I know, non of that has any bearing on server administration. It does have relevance to a lot of users though.

We could use some SVN tooling to implement somewhat tighter controls, but it would be a complete duplication of a system we already maintain.
My guess is that you have invested a lot of time over the years in this tooling but since CVS has always been the foundation, the tooling doesn't have the abstractions needed to slot in something else. Now SVN comes in. It does things differently so of course the efforts needs to be duplicated and that's hard work. But SVN is not to blame for that.
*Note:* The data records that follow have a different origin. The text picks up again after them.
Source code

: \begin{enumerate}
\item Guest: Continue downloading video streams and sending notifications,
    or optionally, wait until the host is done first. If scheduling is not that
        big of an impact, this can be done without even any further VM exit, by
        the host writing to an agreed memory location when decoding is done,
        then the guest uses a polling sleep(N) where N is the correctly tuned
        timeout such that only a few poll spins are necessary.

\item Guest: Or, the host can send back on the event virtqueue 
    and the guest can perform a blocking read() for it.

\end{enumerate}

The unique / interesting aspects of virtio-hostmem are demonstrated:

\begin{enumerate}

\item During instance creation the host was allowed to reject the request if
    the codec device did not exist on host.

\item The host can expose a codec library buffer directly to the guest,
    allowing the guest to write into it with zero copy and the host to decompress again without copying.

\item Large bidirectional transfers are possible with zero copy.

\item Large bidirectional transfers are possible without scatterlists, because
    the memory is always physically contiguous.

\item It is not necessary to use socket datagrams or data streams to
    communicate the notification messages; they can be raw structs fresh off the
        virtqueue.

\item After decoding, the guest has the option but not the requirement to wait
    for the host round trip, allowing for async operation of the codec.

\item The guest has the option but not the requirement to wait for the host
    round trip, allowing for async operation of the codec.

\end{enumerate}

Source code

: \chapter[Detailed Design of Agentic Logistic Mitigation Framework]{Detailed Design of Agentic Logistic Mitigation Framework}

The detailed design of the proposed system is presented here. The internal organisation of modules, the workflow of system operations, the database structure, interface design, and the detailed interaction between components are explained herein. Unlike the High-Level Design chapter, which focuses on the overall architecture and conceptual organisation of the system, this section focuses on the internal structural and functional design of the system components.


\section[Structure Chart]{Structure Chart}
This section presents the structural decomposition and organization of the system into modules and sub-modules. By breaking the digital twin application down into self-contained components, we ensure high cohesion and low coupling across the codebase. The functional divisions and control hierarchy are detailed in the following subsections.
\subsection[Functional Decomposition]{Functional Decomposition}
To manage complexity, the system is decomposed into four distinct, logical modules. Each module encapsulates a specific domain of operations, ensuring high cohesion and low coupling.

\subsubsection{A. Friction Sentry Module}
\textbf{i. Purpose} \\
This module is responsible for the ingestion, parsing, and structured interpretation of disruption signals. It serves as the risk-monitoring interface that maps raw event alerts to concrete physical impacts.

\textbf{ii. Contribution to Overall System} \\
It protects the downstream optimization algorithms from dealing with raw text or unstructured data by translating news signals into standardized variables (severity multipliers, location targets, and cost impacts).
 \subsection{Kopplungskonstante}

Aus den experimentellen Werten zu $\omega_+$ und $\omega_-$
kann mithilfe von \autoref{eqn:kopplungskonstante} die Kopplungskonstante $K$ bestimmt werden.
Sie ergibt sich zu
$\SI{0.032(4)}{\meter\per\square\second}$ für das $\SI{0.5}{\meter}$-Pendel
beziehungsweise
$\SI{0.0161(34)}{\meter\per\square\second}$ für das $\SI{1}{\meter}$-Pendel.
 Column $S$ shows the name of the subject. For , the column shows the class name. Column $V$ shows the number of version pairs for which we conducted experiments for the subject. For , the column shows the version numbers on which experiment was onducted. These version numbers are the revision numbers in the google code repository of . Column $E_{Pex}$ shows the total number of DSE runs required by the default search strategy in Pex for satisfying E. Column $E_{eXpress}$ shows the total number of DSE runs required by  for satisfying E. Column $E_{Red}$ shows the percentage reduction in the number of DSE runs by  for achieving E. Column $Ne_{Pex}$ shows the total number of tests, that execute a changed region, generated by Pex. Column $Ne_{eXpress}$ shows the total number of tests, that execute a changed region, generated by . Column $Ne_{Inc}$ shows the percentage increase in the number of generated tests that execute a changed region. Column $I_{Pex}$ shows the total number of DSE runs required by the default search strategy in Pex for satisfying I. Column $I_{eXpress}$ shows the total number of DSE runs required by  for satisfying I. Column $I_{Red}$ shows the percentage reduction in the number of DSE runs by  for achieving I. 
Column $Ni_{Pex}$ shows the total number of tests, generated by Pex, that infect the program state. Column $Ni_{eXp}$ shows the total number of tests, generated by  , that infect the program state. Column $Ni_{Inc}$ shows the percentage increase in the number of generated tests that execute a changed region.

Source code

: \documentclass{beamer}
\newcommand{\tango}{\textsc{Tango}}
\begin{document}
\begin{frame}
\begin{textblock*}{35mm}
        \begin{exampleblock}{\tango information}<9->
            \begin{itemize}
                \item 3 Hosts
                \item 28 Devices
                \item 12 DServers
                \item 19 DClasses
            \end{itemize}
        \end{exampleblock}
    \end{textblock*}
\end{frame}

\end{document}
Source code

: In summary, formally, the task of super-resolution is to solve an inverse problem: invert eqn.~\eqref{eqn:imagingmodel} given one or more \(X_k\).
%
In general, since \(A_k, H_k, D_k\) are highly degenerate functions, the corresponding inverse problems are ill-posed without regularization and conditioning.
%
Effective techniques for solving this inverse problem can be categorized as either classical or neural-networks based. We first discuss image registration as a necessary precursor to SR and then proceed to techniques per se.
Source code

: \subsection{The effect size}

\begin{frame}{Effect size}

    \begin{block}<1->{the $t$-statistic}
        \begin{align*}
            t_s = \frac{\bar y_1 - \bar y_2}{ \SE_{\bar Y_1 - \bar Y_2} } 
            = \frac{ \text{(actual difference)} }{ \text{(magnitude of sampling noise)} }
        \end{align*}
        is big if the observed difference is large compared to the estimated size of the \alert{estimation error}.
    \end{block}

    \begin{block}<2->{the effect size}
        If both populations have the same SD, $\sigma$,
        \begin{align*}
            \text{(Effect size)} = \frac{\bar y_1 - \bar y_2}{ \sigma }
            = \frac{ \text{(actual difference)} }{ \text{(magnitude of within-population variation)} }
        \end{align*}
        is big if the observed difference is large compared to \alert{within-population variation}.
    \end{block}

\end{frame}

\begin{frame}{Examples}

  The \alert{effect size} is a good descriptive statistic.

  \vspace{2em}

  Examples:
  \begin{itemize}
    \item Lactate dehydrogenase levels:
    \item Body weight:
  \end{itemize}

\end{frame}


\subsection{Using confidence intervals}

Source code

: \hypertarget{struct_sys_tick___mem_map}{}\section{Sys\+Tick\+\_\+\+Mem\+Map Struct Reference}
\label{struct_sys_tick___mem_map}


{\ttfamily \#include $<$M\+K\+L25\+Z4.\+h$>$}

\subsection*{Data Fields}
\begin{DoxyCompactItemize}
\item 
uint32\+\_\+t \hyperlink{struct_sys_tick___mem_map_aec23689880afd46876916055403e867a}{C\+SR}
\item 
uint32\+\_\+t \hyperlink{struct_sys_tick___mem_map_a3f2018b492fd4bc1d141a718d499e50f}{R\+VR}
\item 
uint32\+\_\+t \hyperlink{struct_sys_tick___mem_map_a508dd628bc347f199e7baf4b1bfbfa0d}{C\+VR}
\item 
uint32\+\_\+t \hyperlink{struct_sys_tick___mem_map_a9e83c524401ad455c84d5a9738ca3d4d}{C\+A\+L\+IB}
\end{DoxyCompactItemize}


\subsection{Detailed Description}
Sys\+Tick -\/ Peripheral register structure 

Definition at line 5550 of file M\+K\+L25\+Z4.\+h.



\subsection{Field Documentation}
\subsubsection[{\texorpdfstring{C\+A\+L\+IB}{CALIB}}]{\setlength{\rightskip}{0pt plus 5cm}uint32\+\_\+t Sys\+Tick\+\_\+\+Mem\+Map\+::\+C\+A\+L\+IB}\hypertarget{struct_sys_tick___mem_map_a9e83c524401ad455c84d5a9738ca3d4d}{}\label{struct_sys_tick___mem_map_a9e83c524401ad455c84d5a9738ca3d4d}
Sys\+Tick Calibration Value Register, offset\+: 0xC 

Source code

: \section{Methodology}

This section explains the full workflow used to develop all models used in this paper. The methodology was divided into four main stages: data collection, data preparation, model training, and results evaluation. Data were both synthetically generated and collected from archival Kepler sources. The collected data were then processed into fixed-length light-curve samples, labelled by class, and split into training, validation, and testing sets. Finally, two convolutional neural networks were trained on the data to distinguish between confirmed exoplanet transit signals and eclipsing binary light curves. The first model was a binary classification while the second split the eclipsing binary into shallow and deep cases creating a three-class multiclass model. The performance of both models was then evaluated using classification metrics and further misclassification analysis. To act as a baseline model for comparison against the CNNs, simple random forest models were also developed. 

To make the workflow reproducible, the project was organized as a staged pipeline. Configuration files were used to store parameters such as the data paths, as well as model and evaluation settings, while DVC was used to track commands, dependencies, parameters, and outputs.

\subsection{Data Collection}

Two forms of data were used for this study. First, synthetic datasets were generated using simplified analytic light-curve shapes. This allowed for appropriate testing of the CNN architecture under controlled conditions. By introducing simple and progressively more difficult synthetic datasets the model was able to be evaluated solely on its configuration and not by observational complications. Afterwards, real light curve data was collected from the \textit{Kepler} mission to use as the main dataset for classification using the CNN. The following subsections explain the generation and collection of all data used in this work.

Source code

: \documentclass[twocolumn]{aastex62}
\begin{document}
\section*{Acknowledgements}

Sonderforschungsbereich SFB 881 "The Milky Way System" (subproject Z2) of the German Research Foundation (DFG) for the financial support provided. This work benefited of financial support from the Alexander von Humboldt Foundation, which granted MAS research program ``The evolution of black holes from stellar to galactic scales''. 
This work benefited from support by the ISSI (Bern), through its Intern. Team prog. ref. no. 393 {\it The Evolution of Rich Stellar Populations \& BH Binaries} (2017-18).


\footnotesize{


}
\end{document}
This is the smaller of the two problems. The larger one is that when something becomes corrupted (happens too often, unfortunately), you lose the whole repository. Then we have to restore the whole repository either from a nightly mirror (hopefully), or from tape, which can be very slow. Committers are then forced to re-commit any changes that happened that day. That's harder than you would think because the client thinks it's in sync already, which means you have to check the code out from the restored repository, manually copy the files over and re-commit. The repository is down during this whole process.
Really? I've been using SVN at Eclipse since the beginning. I've never experienced a crash. How often does that happen and why have I never been affected by it? Are you that good at fixing and hiding things? No sarkasm intended here mind you, I really do think you do a great job maintining the repos.

What backend are you using? The Berkley based or the file based repo?

With CVS you can restore files on an individual basis and one corrupted file (almost never happens) rarely causes a problem with anything else. Restores take seconds because you don't have to load megs of data from tape. Copying the repositories is slow because the fact that the files are very large makes rsync less helpful since it diffs whole files. It wastes a lot of time and local bandwidth.

I would contribute that partly to how the repositories are organized at Eclipse.org. Why not let each (leaf) project have their own SVN repository? That way you'd get much smaller units to manage.

And, with SVN, old revisions are always kept. This might be good in some ways, but mostly it's problematic. The effect is that when someone checks in something that violates IP cleanliness rules or that was just plain wrong, we have to dump the whole repository, filter the text file with the SVN tools, and reload it. This is slow and error prone. The repository is unusable while we do that, and something fairly often breaks in the tooling while doing this (ask the Technology people), with the not unlikely possibility of toasting the repository and having to try again.
If this happens frequently it can be a problem of course. Especially if the repositories are very large. This too is a valid argument for having a more fine grained organization of the repositories. Less people get affected when you do it and it finishes a lot quicker.


A third and more minor, but still very annoying issue, is that SVN does not log LOC counts for commits. That means we can't track that for project Dash without doing a diff of every change and counting the lines of code. That's an absurd use of resources, so we don't do it.
I doubt you need to do that on every commit. The way I've understood it you can do this on some regular basis (weekly perhaps?). If its run on the same machine as the server, it shouldn't be that resource demanding.


Now, I don't do large branches and merges, so I can't speak to that from a user perspective, but in case you want to know how it feels to admin SVN, there you have it. :) Thanks for listening and cheers


I work frequently with branches. I never managed to be friend with the CVS way of doing that. SVN's model is simple, intuitive, and very resource efficient.

I frequently refactor my java packages, move files around, and rename them. CVS just cannot handle that at all. It hence becomes a limiting factor for code-refactoring, something that has hit me in several projects in the past.

I am, from time to time forced to work on CVS code bases. Luckely it's often very mature code where package or class renaming is very uncommon. God forbid that I would be forced to use CVS on newer projects. That would be a major step back for me. That said, I must admit that the support for CVS in the Eclipse IDE is awesome. It's actually a lot better then the limited and outdated back-end deserves.

The one and only problem that I have with SVN right now is that Eclipse.org is refusing to redistribute the client due to IP issues. The client is LGPL'ed but the lawyers apparently complain about that too since it can be reverse engineered. That's at a level that I cannot comprehend. Why would you reverse engineer a binary when the source is free? But that's another discussion for another forum.

Regards,
Thomas Hallgren